Read more on Crypto Wallets here: 

Setting Up a Wallet & Basic Transactions

Diversify Your Investments 

Diversifying your investments in both traditional finance and crypto is important. If you go all-in on one project or company, no matter how confident you might be, things can go wrong. Spreading the risk by spreading your own investments is good risk management because it your overall risk because if one investment performs poorly, the others might balance it out – just make sure to do your research before you buy. 

Beware of Scams 

Crypto is attractive to scammers because transactions are irreversible. Be cautious of unsolicited offers, promises of guaranteed returns or people trying to get you to invest in new coins. Phishing scams—fake emails or websites that look like real exchanges—are also common. Always verify URLs, avoid clicking on suspicious links and never share your private keys or seed phrases. 

Monitor and Stay Informed 

Crypto markets move fast. By staying up-to-date with industry trends and regulatory changes, you can make better decisions about when to buy, sell or hold.
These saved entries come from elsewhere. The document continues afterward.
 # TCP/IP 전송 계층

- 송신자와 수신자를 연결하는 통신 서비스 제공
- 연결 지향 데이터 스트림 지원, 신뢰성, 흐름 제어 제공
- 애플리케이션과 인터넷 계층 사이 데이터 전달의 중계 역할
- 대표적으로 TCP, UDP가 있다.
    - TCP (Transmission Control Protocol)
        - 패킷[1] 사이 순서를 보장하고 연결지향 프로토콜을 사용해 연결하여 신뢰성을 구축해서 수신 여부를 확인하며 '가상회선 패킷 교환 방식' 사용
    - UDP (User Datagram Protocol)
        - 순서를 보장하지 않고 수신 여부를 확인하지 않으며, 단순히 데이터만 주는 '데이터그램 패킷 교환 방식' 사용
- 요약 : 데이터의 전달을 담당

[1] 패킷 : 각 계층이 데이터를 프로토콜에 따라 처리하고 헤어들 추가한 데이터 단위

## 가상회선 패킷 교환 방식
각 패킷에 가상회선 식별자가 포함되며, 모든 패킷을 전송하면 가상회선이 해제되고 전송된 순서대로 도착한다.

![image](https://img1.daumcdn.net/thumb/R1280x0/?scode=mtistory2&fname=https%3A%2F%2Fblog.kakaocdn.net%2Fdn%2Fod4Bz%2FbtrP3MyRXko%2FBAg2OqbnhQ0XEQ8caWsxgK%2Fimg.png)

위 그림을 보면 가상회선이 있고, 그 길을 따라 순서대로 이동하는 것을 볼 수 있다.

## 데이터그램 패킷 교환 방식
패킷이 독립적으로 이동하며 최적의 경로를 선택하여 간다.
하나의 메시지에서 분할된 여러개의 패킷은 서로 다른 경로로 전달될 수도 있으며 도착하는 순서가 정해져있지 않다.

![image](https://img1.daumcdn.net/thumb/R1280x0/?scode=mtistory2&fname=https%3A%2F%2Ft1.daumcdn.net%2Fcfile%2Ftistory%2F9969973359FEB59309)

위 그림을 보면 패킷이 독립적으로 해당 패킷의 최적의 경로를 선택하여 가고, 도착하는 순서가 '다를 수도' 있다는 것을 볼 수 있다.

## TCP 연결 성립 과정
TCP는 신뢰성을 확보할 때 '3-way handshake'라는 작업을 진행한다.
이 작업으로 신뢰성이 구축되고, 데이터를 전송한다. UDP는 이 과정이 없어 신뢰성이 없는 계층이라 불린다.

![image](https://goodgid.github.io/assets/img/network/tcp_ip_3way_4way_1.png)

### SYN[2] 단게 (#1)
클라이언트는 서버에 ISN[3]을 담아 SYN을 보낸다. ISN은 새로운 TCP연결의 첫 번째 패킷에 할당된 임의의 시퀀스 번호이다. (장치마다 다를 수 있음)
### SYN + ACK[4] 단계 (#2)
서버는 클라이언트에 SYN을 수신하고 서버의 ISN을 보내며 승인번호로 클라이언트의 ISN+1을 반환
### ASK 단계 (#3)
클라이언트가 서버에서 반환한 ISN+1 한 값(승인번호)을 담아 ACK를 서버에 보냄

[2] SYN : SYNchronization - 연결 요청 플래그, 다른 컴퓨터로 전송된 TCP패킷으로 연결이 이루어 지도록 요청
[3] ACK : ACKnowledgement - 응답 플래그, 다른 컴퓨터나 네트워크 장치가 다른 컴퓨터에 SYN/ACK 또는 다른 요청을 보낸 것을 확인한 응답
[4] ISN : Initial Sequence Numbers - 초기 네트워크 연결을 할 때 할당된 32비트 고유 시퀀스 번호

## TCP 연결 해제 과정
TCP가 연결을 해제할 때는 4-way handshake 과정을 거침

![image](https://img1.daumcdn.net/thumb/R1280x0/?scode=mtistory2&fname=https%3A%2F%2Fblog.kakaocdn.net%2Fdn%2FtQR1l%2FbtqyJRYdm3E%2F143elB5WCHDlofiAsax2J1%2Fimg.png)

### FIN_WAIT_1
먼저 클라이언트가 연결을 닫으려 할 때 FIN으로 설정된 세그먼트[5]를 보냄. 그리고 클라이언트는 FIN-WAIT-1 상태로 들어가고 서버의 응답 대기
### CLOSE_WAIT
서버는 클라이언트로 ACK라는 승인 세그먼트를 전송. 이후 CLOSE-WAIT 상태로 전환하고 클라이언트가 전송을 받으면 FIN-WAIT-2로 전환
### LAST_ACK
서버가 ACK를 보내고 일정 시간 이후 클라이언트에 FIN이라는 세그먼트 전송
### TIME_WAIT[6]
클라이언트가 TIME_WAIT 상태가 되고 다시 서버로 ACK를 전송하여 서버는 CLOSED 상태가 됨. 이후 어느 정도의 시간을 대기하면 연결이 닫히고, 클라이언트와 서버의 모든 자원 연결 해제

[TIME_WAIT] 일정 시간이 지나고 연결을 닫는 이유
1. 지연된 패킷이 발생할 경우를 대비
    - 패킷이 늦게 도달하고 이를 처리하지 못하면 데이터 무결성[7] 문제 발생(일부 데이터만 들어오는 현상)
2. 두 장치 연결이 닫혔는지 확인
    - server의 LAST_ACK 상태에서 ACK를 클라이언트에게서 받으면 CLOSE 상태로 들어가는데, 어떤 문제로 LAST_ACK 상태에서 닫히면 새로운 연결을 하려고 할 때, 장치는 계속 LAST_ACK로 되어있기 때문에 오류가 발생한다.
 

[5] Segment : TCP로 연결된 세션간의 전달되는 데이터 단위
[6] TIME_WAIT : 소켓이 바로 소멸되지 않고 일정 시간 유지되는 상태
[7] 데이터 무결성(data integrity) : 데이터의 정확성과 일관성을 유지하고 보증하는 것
However, it’s important to manage emotions—panic selling or impulsive buying due to market swings can lead to unnecessary losses or regrets! 

To Sum It Up 

To invest in crypto safely, always start by researching each project, only invest what you can afford to lose. Secure your assets with a custodian or in a wallet, preferably a cold wallet for long-term holdings, and diversify your investments to manage risk. Be vigilant for scams, use MFA, and avoid making emotional decisions based on short-term market movements. 

 Fun Fact

The phrase "Not your keys, not your coins" became a popular saying in the crypto world after several exchange hacks and collapses. It highlights the importance of holding your own private keys in a personal wallet rather than leaving your assets on exchanges. By keeping control of your private keys, you significantly reduce the risk of losing your investments to exchange failures or hacks. Please note: This article is not financial advise, as always do your own research!